### DATA FOR PROCESSING

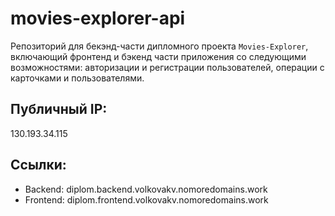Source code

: # movies-explorer-api
Репозиторий для бекэнд-части дипломного проекта `Movies-Explorer`, включающий фронтенд и бэкенд части приложения со следующими возможностями: авторизации и регистрации пользователей, операции с карточками и пользователями.

## Публичный IP:
130.193.34.115

## Ссылки:
- Backend: diplom.backend.volkovakv.nomoredomains.work
- Frontend: diplom.frontend.volkovakv.nomoredomains.work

######

• YOUR TASK: Please reproduce the entries from above exactly; images are not part of the copy.

• SOLUTION FOR THIS PROBLEM:
Source code

: # movies-explorer-api
Репозиторий для бекэнд-части дипломного проекта `Movies-Explorer`, включающий фронтенд и бэкенд части приложения со следующими возможностями: авторизации и регистрации пользователей, операции с карточками и пользователями.

## Публичный IP:
130.193.34.115

## Ссылки:
- Backend: diplom.backend.volkovakv.nomoredomains.work
- Frontend: diplom.frontend.volkovakv.nomoredomains.work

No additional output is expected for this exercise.